O presidente Lula usou as redes sociais para afirmar que não há justificativa para a decisão da Casa Branca e que o Brasil não vai abrir mão de defender o Pix, a soberania e os produtores nacionais. Nos cálculos do Ministério do Desenvolvimento, a nova taxação afeta 18% das exportações brasileiras para os EUA, algo como US$ 7,4 bilhões considerando a base de 2024.
O tom subiu alguns degraus na véspera, quando o secretário de Estado americano, Marco Rubio, escreveu em uma rede social que Lula não negociou em boa-fé e colocou o ego acima de um acordo. A resposta veio na tarde seguinte pelo chanceler Mauro Vieira, que chamou as declarações de “inaceitáveis” e disse que Rubio atacou o presidente “de forma grosseira e arrogante”.
Vieira lembrou ainda que as tarifas para o Brasil saltaram de 10% para 50% no ano passado depois de uma carta enviada por Trump a Lula em razão do processo contra o ex-presidente Jair Bolsonaro — o que, segundo ele, escancara a motivação política da medida. “Expressa tentativa de interferência no Poder Judiciário brasileiro”, afirmou.
Apesar da firmeza no discurso, o governo optou por adiar qualquer medida de reciprocidade. Alckmin sinalizou que a Lei da Reciprocidade, aprovada por unanimidade no Congresso no ano passado, será usada “no momento adequado”.

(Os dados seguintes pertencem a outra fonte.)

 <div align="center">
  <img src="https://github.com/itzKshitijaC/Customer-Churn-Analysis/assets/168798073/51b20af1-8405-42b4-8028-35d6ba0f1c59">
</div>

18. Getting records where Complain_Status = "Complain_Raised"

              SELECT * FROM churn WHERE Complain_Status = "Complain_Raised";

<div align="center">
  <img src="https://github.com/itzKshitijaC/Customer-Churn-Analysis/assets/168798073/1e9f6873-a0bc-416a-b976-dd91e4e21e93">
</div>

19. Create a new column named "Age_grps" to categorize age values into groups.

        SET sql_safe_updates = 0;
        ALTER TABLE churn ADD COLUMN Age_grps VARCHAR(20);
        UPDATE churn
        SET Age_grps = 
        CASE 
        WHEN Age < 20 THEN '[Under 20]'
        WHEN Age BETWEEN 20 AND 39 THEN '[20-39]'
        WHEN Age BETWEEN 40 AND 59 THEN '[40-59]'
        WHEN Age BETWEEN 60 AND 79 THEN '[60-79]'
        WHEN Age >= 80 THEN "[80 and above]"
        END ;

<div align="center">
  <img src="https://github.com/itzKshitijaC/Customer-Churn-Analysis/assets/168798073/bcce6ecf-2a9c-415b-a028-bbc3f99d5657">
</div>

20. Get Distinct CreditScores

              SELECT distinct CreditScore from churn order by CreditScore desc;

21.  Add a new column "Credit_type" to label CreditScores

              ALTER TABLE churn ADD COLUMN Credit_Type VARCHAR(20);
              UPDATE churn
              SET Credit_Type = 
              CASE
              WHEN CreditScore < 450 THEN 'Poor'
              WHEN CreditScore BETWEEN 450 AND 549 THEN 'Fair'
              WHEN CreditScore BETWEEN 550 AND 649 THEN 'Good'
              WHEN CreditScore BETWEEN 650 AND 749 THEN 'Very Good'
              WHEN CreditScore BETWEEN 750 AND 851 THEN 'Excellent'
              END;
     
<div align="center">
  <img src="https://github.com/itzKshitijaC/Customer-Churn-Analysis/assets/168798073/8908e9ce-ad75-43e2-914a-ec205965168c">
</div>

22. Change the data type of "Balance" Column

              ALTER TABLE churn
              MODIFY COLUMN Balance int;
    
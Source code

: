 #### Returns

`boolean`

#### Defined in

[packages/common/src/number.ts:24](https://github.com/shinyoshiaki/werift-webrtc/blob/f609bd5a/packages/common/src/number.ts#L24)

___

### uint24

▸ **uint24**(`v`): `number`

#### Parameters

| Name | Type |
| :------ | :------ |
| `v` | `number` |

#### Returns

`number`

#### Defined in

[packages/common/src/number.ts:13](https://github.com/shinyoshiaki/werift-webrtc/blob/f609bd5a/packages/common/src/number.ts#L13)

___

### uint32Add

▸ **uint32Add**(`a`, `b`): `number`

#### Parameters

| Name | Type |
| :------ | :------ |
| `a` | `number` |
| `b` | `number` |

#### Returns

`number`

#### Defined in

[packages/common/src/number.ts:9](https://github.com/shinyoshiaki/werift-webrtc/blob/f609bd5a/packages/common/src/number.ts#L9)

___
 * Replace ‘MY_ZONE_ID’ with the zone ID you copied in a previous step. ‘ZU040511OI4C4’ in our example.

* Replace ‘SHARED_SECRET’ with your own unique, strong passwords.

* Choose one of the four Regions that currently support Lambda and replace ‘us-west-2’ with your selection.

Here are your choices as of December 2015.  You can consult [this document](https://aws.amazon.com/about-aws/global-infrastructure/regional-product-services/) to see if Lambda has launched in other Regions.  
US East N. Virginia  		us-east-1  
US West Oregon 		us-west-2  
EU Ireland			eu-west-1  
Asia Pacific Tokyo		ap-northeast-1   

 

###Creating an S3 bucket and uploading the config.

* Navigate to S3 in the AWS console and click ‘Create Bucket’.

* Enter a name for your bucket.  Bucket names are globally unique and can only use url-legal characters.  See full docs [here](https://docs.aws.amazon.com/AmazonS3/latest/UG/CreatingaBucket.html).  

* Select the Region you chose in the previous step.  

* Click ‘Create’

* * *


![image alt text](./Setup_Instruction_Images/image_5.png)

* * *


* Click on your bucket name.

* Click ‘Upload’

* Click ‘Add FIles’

Durigan confirmou que levará a proposta de retaliação a Lula e a um grupo de ministros, mas sem pressa. A estratégia, segundo interlocutores do Planalto, é manter a porta aberta para negociação enquanto o governo americano enfrenta uma agenda lotada com Europa, China e crises geopolíticas.
Enquanto isso, o governo já prepara o socorro às empresas afetadas. O programa Brasil Soberano deve oferecer linhas de crédito com juros subsidiados, em volume mais modesto do que o plano lançado em agosto passado. O ministro do Desenvolvimento, Marcio Elias Rosa, listou os setores mais atingidos — madeira, máquinas, equipamentos elétricos, móveis, cerâmica, calçados e açúcar — e garantiu que poderão contar com ajuda federal de diferentes formas, incluindo a diversificação de exportações.
O ministro do Meio Ambiente, João Paulo Capobianco, rebateu as acusações americanas de que o Brasil enche o mercado internacional de madeira ilegal, lembrando que a participação do país no mercado global de madeira é de apenas 0,65% e que a madeira tropical brasileira não compete com a madeira de floresta temperada usada pela indústria americana.
Para analistas ouvidos pela reportagem, o caminho mais realista é esperar o fim da era Trump para retomar relações comerciais estáveis. O ex-embaixador Rubens Ricupero lembra que o Brasil diversificou seus parceiros e que a Ásia responde por cerca de 50% das exportações, o que reduz a dependência do mercado americano.
O ex-secretário de Comércio Exterior Welber Barral avalia que qualquer negociação mais concreta deve ficar para o ano que vem, já que os EUA estão mais preocupados com Europa e China neste momento. Por ora, o governo brasileiro aposta no discurso de defesa da soberania e na paciência estratégica.